Teknik direktörümüz Aykut Kocaman’dı ve sezon öncesi kampta üzerime titriyordu, benimle çok ilgileniyordu diyebilirim. İyi de bir hazırlık dönemi geçirmiştim fakat o maçta ilk 11 oynayacağımı beklemiyordum diyebilirim. İyi bir kadromuz vardı, daha tecrübeli oyuncular, geçen seneden devam eden oyuncular vardı ve yedek kalacağımı düşünmüştüm. Ama kamptaki iyi performansımın bir nevi ödülünü alarak ilk 11’de sahaya çıktım ve 90 dakika oynadım. Kadroda kendimi görünce çok heyecanlanmıştım. Özellikle Saffet Akbaş abi benimle konuşarak sakin olmamı, hepsinin bu yoldan geçtiğini, sahadaki kimsenin benden üstün veya eksik olmadığını söyleyerek beni rahatlattı. Maçta da soğukkanlı bir şekilde oynadım ve takım olarak çok iyi bir maç çıkarttık. Maçtan önce tabi ki kazanmak istiyorduk, kazanabileceğimizi düşünüyorduk fakat 3-0’lık skoru kestirmek elbette çok zordu. Çok güzel bir galibiyetti ve maçtan sonra soyunma odasında büyük sevinç yaşamıştık. Ben de ilk maçımda unutulmaz bir maç yaşamıştım.
Bu maçla birlikte başlayan maceranda 348 Süper Lig maçında oynadın. Bu istikrarlı performans hakkında neler söylemek istersin?

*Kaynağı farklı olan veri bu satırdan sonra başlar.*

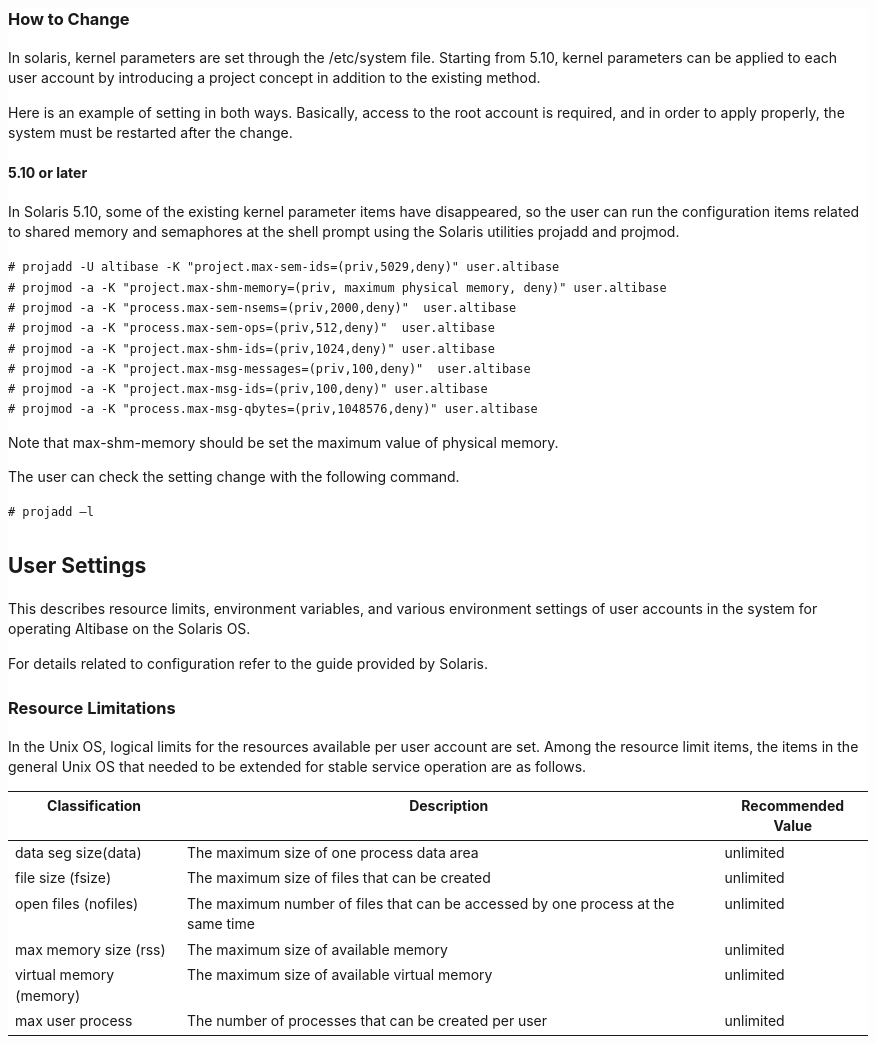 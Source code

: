 ### How to Change

In solaris, kernel parameters are set through the /etc/system file. Starting from 5.10, kernel parameters can be applied to each user account by introducing a project concept in addition to the existing method.

Here is an example of setting in both ways. Basically, access to the root account is required, and in order to apply properly, the system must be restarted after the change.

#### 5.10 or later

In Solaris 5.10, some of the existing kernel parameter items have disappeared, so the user can run the configuration items related to shared memory and semaphores at the shell prompt using the Solaris utilities projadd and projmod.

```
# projadd -U altibase -K "project.max-sem-ids=(priv,5029,deny)" user.altibase
# projmod -a -K "project.max-shm-memory=(priv, maximum physical memory, deny)" user.altibase
# projmod -a -K "process.max-sem-nsems=(priv,2000,deny)"  user.altibase
# projmod -a -K "process.max-sem-ops=(priv,512,deny)"  user.altibase
# projmod -a -K "project.max-shm-ids=(priv,1024,deny)" user.altibase
# projmod -a -K "project.max-msg-messages=(priv,100,deny)"  user.altibase
# projmod -a -K "project.max-msg-ids=(priv,100,deny)" user.altibase
# projmod -a -K "process.max-msg-qbytes=(priv,1048576,deny)" user.altibase
```

Note that max-shm-memory should be set the maximum value of physical memory.

The user can check the setting change with the following command.

```
# projadd –l
```



## User Settings

This describes resource limits, environment variables, and various environment settings of user accounts in the system for operating Altibase on the Solaris OS.

For details related to configuration refer to the guide provided by Solaris.

### Resource Limitations

In the Unix OS, logical limits for the resources available per user account are set. Among the resource limit items, the items in the general Unix OS that needed to be extended for stable service operation are as follows.

| Classification          | Description                                                  | Recommended Value |
| ----------------------- | ------------------------------------------------------------ | ----------------- |
| data seg size(data)     | The maximum size of one process data area                    | unlimited         |
| file size (fsize)       | The maximum size of files that can be created                | unlimited         |
| open files (nofiles)    | The maximum number of files that can be accessed by one process at the same time | unlimited         |
| max memory size (rss)   | The maximum size of available memory                         | unlimited         |
| virtual memory (memory) | The maximum size of available virtual memory                 | unlimited         |
| max user process        | The number of processes that can be created per user         | unlimited         |
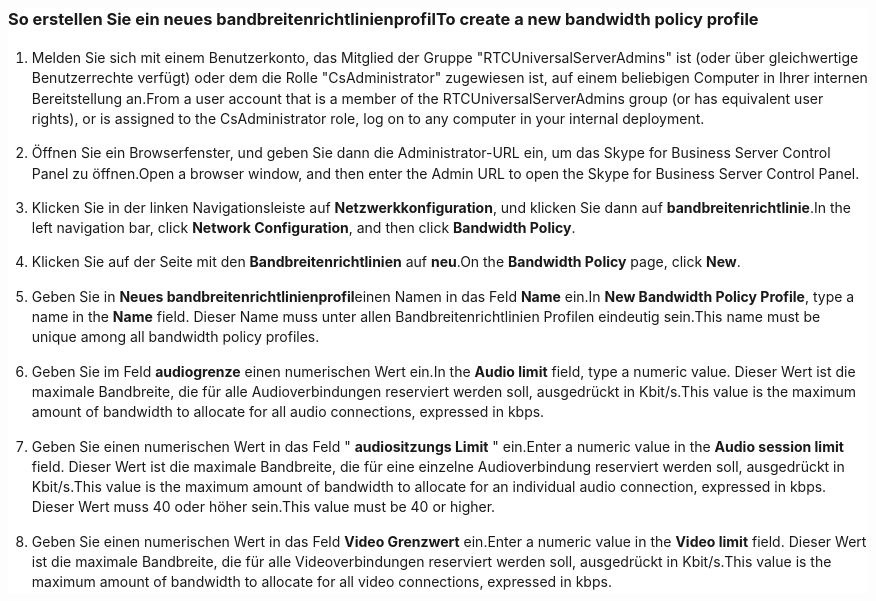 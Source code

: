 ### <a name="to-create-a-new-bandwidth-policy-profile"></a><span data-ttu-id="3ab1d-132">So erstellen Sie ein neues bandbreitenrichtlinienprofil</span><span class="sxs-lookup"><span data-stu-id="3ab1d-132">To create a new bandwidth policy profile</span></span>

1.  <span data-ttu-id="3ab1d-133">Melden Sie sich mit einem Benutzerkonto, das Mitglied der Gruppe "RTCUniversalServerAdmins" ist (oder über gleichwertige Benutzerrechte verfügt) oder dem die Rolle "CsAdministrator" zugewiesen ist, auf einem beliebigen Computer in Ihrer internen Bereitstellung an.</span><span class="sxs-lookup"><span data-stu-id="3ab1d-133">From a user account that is a member of the RTCUniversalServerAdmins group (or has equivalent user rights), or is assigned to the CsAdministrator role, log on to any computer in your internal deployment.</span></span>

2.  <span data-ttu-id="3ab1d-134">Öffnen Sie ein Browserfenster, und geben Sie dann die Administrator-URL ein, um das Skype for Business Server Control Panel zu öffnen.</span><span class="sxs-lookup"><span data-stu-id="3ab1d-134">Open a browser window, and then enter the Admin URL to open the Skype for Business Server Control Panel.</span></span> 

3.  <span data-ttu-id="3ab1d-135">Klicken Sie in der linken Navigationsleiste auf **Netzwerkkonfiguration**, und klicken Sie dann auf **bandbreitenrichtlinie**.</span><span class="sxs-lookup"><span data-stu-id="3ab1d-135">In the left navigation bar, click **Network Configuration**, and then click **Bandwidth Policy**.</span></span>

4.  <span data-ttu-id="3ab1d-136">Klicken Sie auf der Seite mit den **Bandbreitenrichtlinien** auf **neu**.</span><span class="sxs-lookup"><span data-stu-id="3ab1d-136">On the **Bandwidth Policy** page, click **New**.</span></span>

5.  <span data-ttu-id="3ab1d-137">Geben Sie in **Neues bandbreitenrichtlinienprofil**einen Namen in das Feld **Name** ein.</span><span class="sxs-lookup"><span data-stu-id="3ab1d-137">In **New Bandwidth Policy Profile**, type a name in the **Name** field.</span></span> <span data-ttu-id="3ab1d-138">Dieser Name muss unter allen Bandbreitenrichtlinien Profilen eindeutig sein.</span><span class="sxs-lookup"><span data-stu-id="3ab1d-138">This name must be unique among all bandwidth policy profiles.</span></span>

6.  <span data-ttu-id="3ab1d-139">Geben Sie im Feld **audiogrenze** einen numerischen Wert ein.</span><span class="sxs-lookup"><span data-stu-id="3ab1d-139">In the **Audio limit** field, type a numeric value.</span></span> <span data-ttu-id="3ab1d-140">Dieser Wert ist die maximale Bandbreite, die für alle Audioverbindungen reserviert werden soll, ausgedrückt in Kbit/s.</span><span class="sxs-lookup"><span data-stu-id="3ab1d-140">This value is the maximum amount of bandwidth to allocate for all audio connections, expressed in kbps.</span></span>

7.  <span data-ttu-id="3ab1d-141">Geben Sie einen numerischen Wert in das Feld " **audiositzungs Limit** " ein.</span><span class="sxs-lookup"><span data-stu-id="3ab1d-141">Enter a numeric value in the **Audio session limit** field.</span></span> <span data-ttu-id="3ab1d-142">Dieser Wert ist die maximale Bandbreite, die für eine einzelne Audioverbindung reserviert werden soll, ausgedrückt in Kbit/s.</span><span class="sxs-lookup"><span data-stu-id="3ab1d-142">This value is the maximum amount of bandwidth to allocate for an individual audio connection, expressed in kbps.</span></span> <span data-ttu-id="3ab1d-143">Dieser Wert muss 40 oder höher sein.</span><span class="sxs-lookup"><span data-stu-id="3ab1d-143">This value must be 40 or higher.</span></span>

8.  <span data-ttu-id="3ab1d-144">Geben Sie einen numerischen Wert in das Feld **Video Grenzwert** ein.</span><span class="sxs-lookup"><span data-stu-id="3ab1d-144">Enter a numeric value in the **Video limit** field.</span></span> <span data-ttu-id="3ab1d-145">Dieser Wert ist die maximale Bandbreite, die für alle Videoverbindungen reserviert werden soll, ausgedrückt in Kbit/s.</span><span class="sxs-lookup"><span data-stu-id="3ab1d-145">This value is the maximum amount of bandwidth to allocate for all video connections, expressed in kbps.</span></span>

Oldukça düzenli bir hayatım vardı. En geç 11’de uyur 7 gibi kalkardım. Evlendikten sonra da düzenli olan hayatım iyice düzene girdi. Kendime çok iyi bakıyordum. Yememe içmeme, uykuma, antrenmanlara oldukça fazla özen gösteriyordum. Antrenmanlar dışında haftada en az 3 gün ekstra bireysel antrenman ve salonda çalışmalar yapardım. Düzenli hayatımın ve ekstra çalışmalarımın çok yararını gördüm. Hala da görüyorum. Ayrıca Kayserispor’da oynarken bir dönem boks yapmıştım. Boksta da hiç fena değilimdir. (Gülüyor)
Profesyonel 3 ligimizde de oynamış biri olarak bu ligler arasındaki farkları nasıl değerlendirirsin?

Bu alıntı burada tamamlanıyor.